--- Material to process Enclosed Below ---
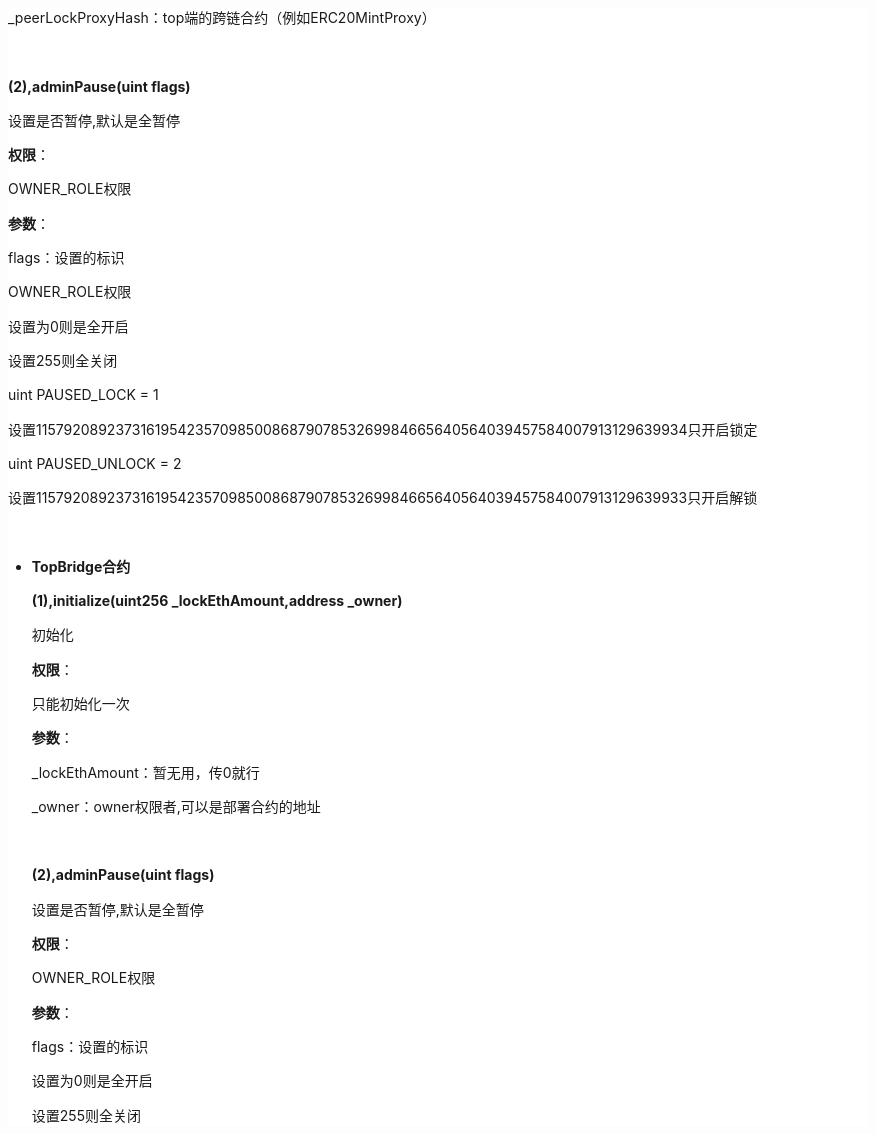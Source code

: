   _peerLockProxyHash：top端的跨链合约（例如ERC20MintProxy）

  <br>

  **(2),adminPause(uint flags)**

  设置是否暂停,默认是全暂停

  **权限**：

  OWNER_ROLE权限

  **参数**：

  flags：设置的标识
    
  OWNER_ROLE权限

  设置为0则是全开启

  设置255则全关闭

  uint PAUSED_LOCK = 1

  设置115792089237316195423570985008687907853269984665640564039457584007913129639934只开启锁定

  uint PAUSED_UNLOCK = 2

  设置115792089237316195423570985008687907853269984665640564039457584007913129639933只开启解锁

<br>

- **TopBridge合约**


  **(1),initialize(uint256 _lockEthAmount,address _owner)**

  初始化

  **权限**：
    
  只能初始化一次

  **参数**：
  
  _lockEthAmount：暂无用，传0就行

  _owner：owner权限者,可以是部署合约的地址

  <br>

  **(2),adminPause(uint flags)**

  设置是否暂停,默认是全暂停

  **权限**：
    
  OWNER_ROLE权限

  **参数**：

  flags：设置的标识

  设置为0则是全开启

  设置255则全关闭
--- End of Enclosed Material to process ---
--- Material to process Enclosed Below ---
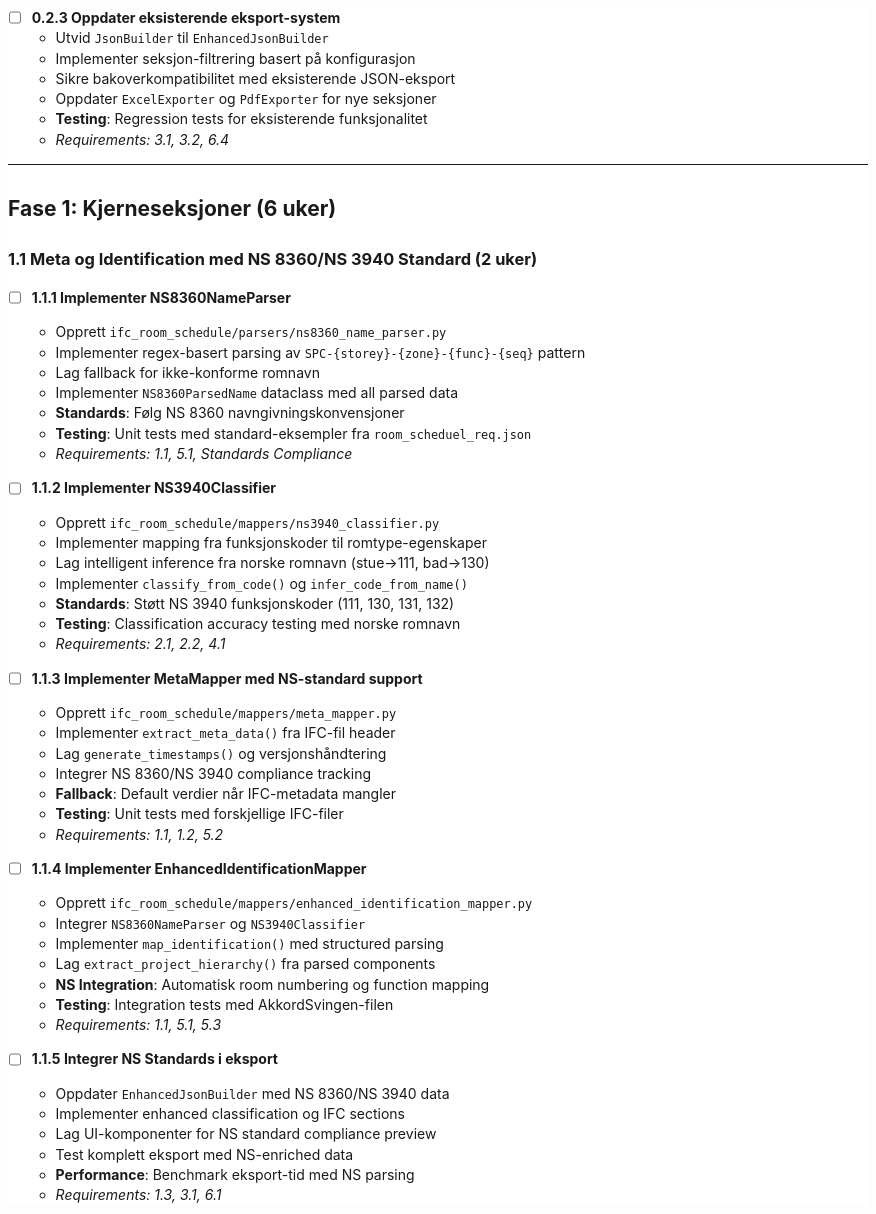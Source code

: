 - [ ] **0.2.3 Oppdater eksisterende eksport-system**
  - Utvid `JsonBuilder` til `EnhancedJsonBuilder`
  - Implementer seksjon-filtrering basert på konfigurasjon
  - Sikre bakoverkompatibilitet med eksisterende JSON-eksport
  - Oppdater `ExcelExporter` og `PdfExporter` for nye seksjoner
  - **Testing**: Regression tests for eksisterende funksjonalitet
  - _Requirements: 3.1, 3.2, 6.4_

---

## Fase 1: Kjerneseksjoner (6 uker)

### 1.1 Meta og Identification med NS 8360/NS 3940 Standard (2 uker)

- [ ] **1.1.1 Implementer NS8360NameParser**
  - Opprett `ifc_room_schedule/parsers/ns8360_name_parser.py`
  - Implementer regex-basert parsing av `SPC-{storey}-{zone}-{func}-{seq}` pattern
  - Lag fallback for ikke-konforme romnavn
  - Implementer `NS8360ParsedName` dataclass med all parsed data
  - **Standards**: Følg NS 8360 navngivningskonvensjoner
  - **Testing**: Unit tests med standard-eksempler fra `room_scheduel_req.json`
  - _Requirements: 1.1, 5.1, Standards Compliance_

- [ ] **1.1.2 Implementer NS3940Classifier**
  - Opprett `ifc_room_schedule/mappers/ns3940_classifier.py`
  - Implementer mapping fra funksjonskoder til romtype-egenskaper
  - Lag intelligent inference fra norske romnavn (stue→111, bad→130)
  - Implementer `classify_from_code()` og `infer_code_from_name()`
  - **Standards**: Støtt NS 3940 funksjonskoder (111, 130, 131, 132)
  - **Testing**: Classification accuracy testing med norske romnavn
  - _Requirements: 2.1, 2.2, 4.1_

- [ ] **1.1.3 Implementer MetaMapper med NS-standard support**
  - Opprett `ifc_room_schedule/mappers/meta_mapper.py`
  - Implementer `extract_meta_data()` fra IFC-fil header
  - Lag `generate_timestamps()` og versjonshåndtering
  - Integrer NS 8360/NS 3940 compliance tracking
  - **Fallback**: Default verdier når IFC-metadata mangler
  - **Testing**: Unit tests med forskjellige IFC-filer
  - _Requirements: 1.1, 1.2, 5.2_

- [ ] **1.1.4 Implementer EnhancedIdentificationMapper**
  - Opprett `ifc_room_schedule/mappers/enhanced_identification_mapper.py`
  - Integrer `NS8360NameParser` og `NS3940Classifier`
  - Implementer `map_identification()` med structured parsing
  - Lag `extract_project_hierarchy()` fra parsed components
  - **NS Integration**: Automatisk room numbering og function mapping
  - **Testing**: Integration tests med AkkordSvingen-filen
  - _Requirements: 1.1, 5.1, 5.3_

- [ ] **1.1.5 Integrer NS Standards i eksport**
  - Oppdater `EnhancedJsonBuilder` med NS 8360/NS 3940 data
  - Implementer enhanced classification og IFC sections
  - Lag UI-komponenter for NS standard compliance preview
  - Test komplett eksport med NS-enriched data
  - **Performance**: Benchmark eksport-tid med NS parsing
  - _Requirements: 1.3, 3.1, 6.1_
--- End of Enclosed Material to process ---
Your objective |
Only those lines of the entries above that run from the line containing "- Implementer seksjon-filtrering" to the line containing "- [ ] **1.1.2 Implementer NS3940Classifier**", both included, should be transcribed exactly.

Completed exercise |
  - Implementer seksjon-filtrering basert på konfigurasjon
  - Sikre bakoverkompatibilitet med eksisterende JSON-eksport
  - Oppdater `ExcelExporter` og `PdfExporter` for nye seksjoner
  - **Testing**: Regression tests for eksisterende funksjonalitet
  - _Requirements: 3.1, 3.2, 6.4_

---

## Fase 1: Kjerneseksjoner (6 uker)

### 1.1 Meta og Identification med NS 8360/NS 3940 Standard (2 uker)

- [ ] **1.1.1 Implementer NS8360NameParser**
  - Opprett `ifc_room_schedule/parsers/ns8360_name_parser.py`
  - Implementer regex-basert parsing av `SPC-{storey}-{zone}-{func}-{seq}` pattern
  - Lag fallback for ikke-konforme romnavn
  - Implementer `NS8360ParsedName` dataclass med all parsed data
  - **Standards**: Følg NS 8360 navngivningskonvensjoner
  - **Testing**: Unit tests med standard-eksempler fra `room_scheduel_req.json`
  - _Requirements: 1.1, 5.1, Standards Compliance_

- [ ] **1.1.2 Implementer NS3940Classifier**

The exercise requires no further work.